Recommendations are critical on LinkedIn. Other than your headline, photo, and profile summary, recommendations are probably the next most important thing. Look at them like testimonials (real ones) for a service, business, or product. It’s called social proof in the online marketing world, it getting that social proof is often the key to success or failure. So, with all of that said, what makes the difference between a good, and a not so great recommendation?

The “ho hum” recommendation is generic. It lacks details as to what the person being recommended did or provided in a certain situation that made the difference.
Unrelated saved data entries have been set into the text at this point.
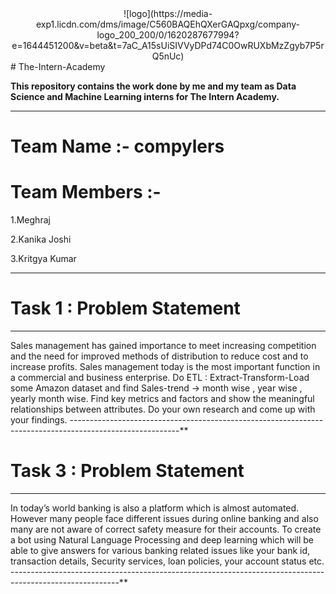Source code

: <center>![logo](https://media-exp1.licdn.com/dms/image/C560BAQEhQXerGAQpxg/company-logo_200_200/0/1620287677994?e=1644451200&v=beta&t=7aC_A15sUiSIVVyDPd74C0OwRUXbMzZgyb7P5rQ5nUc)</center> 
# The-Intern-Academy

**This repository contains the work done by me and my team as Data Science and Machine Learning interns for The Intern Academy.**
_________________________________________________________________________________________________________
# Team Name :- compylers

# Team Members :- 
1.Meghraj

2.Kanika Joshi

3.Kritgya Kumar

__________________________________________________________________________________________________________

# Task 1 : Problem Statement 

---------------------------------------------------------------------------------------------------------
Sales management has gained importance to meet increasing competition and the need for improved
methods of distribution to reduce cost and to increase profits. Sales management today is the most
important function in a commercial and business enterprise. Do ETL : Extract-Transform-Load some Amazon dataset and find Sales-trend -> month wise , year
wise , yearly month wise. Find key metrics and factors and show the meaningful relationships between attributes. Do your own research and come up with your findings.
---------------------------------------------------------------------------------------------------------**

# Task 3 : Problem Statement
---------------------------------------------------------------------------------------------------------
In today’s world banking is also a platform which is almost automated. However many people face different issues during online banking and also many are not aware of correct safety measure for their accounts. To create a bot using Natural Language Processing and deep learning which will be able to give answers for various banking related issues like your bank id, transaction details, Security services, loan policies, your account status etc.
---------------------------------------------------------------------------------------------------------**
The reader is left with thinking, “So what?” Here’s a not so great recommendation.

George provided IT support to our company for a period of six months while we were changing locations. He was proficient, and we’ll definitely reach out to George again if the need arises.

Although not horrible, do you see how unspecific that recommendation is. Sure, it’s positive…sort of! But it really doesn’t tell you too much about what George did and why he was so great. As a matter of fact, it doesn’t tell you George was great at all! This isn’t “cringeworthy”, but it is a little lack luster.

Compare that with this…

George was the third freelance IT technician we hired in a two-month period. The first two were horrible, even leaving us offline for a period of over 24 hours. George was recommended by a friend. I was impressed with him from the beginning. When he arrived at our office, he had already done his homework on our system. He told us exactly what our main problem was and what would be required to fix it. Of course, we hired him on the spot. He even worked over the weekend to get us up and running as fast as possible. Not only did George fix our main problem, but he found a few other mistakes from our first two freelance IT guys. He fixed those too without even charging us extra. I’ve already recommended George to two other CTO’s that I know, and I’ll happily recommend him again!

Do you see the huge difference between these two? One’s like a limp, used dishrag. The other’s full of details and praise! That right there is how to write a killer recommendation for LinkedIn!

A lot of LinkedIn users that I see online have great profiles, with a few exceptions. Those exceptions are often the following. They’re weak in endorsements, recommendations, and/or skills. Often all three. It’s like these three are the step children of the various fields that make up a complete LinkedIn profile. Here’s why you don’t want to ignore these all-important parts of your LinkedIn profile.
Look at it this way. When’s the last time you bought something that cost more than a few dollars (or pounds or yen, etc.)? Being an Internet savvy person, what did you do? If you’re like most folks, you Googled whatever it was and read about what other people thought, right? Well, people are doing essentially the same thing on LinkedIn. We call this social proof in the marketing business. People are highly influenced by what other people think. Being endorsed is one of the ways of providing this social proof to people who visit your profile on LinkedIn. Recommendations are another way of providing this proof.
Have you ever asked a colleague about the car they just bought, the new restaurant they tried, or their dentist or doctor? For important purchases, finding the right product or the right service provider is often done through recommendations. Recommendations carry a huge amount of influence, and you should be asking the people you’re connected with, at least the ones you know well, to recommend you.
Finally, listing your skills matters a lot! Seeing a large list of skills along with the number of people who’ve endorsed you for them is a great way to position yourself as a professional. Not only that, but the selection of skills helps viewers get to know you. Both recruiters and people who are potential clients are going to scan these skills to help them understand who you are and what you bring to the party!